* _Work item_
Please copy out the entries below exactly, beginning with the line that contains "로부터 뽑는다. 자기회귀(AR) 모델은 다음과 같은 분해된 분포를 정의한다." and ending with the line that contains "For us, it was", and include nothing outside that span.

* _Stored data_
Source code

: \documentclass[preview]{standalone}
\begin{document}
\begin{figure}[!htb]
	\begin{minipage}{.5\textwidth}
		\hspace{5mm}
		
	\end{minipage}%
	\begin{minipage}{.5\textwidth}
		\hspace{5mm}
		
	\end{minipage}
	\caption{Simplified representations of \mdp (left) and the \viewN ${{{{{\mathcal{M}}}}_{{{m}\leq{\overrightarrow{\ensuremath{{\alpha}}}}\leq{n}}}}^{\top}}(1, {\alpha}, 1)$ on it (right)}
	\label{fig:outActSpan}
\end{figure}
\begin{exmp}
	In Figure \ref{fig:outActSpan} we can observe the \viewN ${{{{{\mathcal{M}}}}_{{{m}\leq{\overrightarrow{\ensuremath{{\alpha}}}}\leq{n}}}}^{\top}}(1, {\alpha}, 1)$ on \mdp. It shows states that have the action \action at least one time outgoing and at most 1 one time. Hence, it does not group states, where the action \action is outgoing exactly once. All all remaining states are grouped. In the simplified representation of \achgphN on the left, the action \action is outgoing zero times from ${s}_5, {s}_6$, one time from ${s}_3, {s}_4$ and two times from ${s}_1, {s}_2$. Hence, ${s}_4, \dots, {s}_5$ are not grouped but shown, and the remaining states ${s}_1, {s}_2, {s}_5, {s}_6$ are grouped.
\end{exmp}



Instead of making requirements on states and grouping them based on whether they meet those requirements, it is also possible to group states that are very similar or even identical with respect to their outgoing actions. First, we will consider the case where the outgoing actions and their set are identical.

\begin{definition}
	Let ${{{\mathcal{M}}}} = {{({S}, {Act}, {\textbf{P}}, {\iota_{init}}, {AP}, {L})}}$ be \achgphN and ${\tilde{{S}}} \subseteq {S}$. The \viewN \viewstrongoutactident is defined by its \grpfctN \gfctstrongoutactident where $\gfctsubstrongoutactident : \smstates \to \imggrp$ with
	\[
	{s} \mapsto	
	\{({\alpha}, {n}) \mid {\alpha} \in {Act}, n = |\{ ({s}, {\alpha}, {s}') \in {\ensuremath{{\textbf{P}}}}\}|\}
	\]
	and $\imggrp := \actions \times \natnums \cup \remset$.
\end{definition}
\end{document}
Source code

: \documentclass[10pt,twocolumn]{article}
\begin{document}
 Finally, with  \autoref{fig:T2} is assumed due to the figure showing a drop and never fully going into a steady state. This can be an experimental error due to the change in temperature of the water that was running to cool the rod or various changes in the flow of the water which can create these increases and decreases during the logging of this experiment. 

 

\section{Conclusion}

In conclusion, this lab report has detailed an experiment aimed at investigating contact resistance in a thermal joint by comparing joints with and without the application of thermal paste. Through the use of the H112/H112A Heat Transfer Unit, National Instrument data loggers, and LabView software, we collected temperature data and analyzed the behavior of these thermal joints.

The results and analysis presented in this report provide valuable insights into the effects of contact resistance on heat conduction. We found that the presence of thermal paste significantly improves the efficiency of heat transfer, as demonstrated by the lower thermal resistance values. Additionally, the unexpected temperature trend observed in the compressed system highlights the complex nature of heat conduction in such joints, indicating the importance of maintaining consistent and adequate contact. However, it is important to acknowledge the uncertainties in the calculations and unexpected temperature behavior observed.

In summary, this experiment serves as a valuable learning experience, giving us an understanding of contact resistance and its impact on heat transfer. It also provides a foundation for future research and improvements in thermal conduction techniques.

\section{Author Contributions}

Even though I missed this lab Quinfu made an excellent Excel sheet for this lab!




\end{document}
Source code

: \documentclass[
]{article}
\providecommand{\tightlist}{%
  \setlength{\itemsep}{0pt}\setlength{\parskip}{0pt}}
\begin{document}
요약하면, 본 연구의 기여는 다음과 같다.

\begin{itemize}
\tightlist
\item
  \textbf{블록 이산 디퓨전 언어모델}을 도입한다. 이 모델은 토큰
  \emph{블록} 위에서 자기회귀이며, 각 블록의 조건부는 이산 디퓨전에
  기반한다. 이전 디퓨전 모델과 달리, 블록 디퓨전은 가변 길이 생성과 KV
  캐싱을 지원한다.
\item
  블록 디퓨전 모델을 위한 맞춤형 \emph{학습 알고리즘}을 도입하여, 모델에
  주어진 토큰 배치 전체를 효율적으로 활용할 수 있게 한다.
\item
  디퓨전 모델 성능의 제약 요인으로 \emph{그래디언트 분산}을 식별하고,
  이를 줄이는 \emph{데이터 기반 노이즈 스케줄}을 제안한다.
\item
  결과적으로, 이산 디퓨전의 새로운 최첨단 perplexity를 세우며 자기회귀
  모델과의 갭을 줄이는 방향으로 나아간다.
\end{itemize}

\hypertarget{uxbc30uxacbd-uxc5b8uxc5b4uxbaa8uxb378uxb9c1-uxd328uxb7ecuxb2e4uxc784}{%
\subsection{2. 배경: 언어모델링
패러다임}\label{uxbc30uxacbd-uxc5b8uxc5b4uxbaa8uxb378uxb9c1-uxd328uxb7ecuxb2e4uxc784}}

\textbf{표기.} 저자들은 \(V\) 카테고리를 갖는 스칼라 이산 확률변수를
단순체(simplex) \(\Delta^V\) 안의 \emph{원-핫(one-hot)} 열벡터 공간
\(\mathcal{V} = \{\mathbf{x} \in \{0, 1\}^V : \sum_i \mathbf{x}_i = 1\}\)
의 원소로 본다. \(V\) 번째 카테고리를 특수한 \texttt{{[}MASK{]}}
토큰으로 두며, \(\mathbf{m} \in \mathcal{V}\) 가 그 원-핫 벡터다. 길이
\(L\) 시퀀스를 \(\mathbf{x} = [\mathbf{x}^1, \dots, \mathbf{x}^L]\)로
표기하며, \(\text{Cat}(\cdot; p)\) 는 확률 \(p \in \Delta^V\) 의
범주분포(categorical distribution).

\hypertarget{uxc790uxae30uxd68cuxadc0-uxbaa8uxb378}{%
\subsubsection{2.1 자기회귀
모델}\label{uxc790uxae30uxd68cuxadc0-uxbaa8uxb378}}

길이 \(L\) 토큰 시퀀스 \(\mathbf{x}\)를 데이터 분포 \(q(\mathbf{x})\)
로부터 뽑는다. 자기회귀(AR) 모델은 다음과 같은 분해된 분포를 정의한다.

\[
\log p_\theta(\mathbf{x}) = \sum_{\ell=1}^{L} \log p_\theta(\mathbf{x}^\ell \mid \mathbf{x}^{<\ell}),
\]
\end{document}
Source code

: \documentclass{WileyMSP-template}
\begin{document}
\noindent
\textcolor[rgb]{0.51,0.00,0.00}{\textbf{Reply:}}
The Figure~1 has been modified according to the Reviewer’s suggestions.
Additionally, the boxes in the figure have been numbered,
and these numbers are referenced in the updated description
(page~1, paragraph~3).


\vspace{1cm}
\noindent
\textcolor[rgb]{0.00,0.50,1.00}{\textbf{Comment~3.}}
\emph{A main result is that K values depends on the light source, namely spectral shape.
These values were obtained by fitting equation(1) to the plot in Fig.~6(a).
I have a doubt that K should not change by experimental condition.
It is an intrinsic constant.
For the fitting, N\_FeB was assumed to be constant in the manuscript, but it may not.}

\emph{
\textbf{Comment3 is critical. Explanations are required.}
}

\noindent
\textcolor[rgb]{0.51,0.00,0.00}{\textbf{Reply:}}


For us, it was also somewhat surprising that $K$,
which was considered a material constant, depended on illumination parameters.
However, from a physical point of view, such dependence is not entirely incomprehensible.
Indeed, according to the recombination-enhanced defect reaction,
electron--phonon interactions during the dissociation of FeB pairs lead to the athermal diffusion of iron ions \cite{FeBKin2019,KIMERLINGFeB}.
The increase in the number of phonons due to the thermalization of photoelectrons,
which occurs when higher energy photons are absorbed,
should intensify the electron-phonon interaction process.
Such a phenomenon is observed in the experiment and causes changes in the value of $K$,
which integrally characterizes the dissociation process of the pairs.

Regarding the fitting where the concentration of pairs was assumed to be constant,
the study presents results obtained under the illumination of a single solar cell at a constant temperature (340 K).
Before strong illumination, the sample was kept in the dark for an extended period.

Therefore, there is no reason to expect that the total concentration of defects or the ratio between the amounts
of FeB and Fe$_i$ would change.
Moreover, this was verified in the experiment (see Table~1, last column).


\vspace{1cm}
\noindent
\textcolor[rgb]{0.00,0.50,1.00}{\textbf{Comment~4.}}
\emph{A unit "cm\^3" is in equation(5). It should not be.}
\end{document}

* _Task solution_
로부터 뽑는다. 자기회귀(AR) 모델은 다음과 같은 분해된 분포를 정의한다.

\[
\log p_\theta(\mathbf{x}) = \sum_{\ell=1}^{L} \log p_\theta(\mathbf{x}^\ell \mid \mathbf{x}^{<\ell}),
\]
\end{document}
Source code

: \documentclass{WileyMSP-template}
\begin{document}
\noindent
\textcolor[rgb]{0.51,0.00,0.00}{\textbf{Reply:}}
The Figure~1 has been modified according to the Reviewer’s suggestions.
Additionally, the boxes in the figure have been numbered,
and these numbers are referenced in the updated description
(page~1, paragraph~3).


\vspace{1cm}
\noindent
\textcolor[rgb]{0.00,0.50,1.00}{\textbf{Comment~3.}}
\emph{A main result is that K values depends on the light source, namely spectral shape.
These values were obtained by fitting equation(1) to the plot in Fig.~6(a).
I have a doubt that K should not change by experimental condition.
It is an intrinsic constant.
For the fitting, N\_FeB was assumed to be constant in the manuscript, but it may not.}

\emph{
\textbf{Comment3 is critical. Explanations are required.}
}

\noindent
\textcolor[rgb]{0.51,0.00,0.00}{\textbf{Reply:}}


For us, it was also somewhat surprising that $K$,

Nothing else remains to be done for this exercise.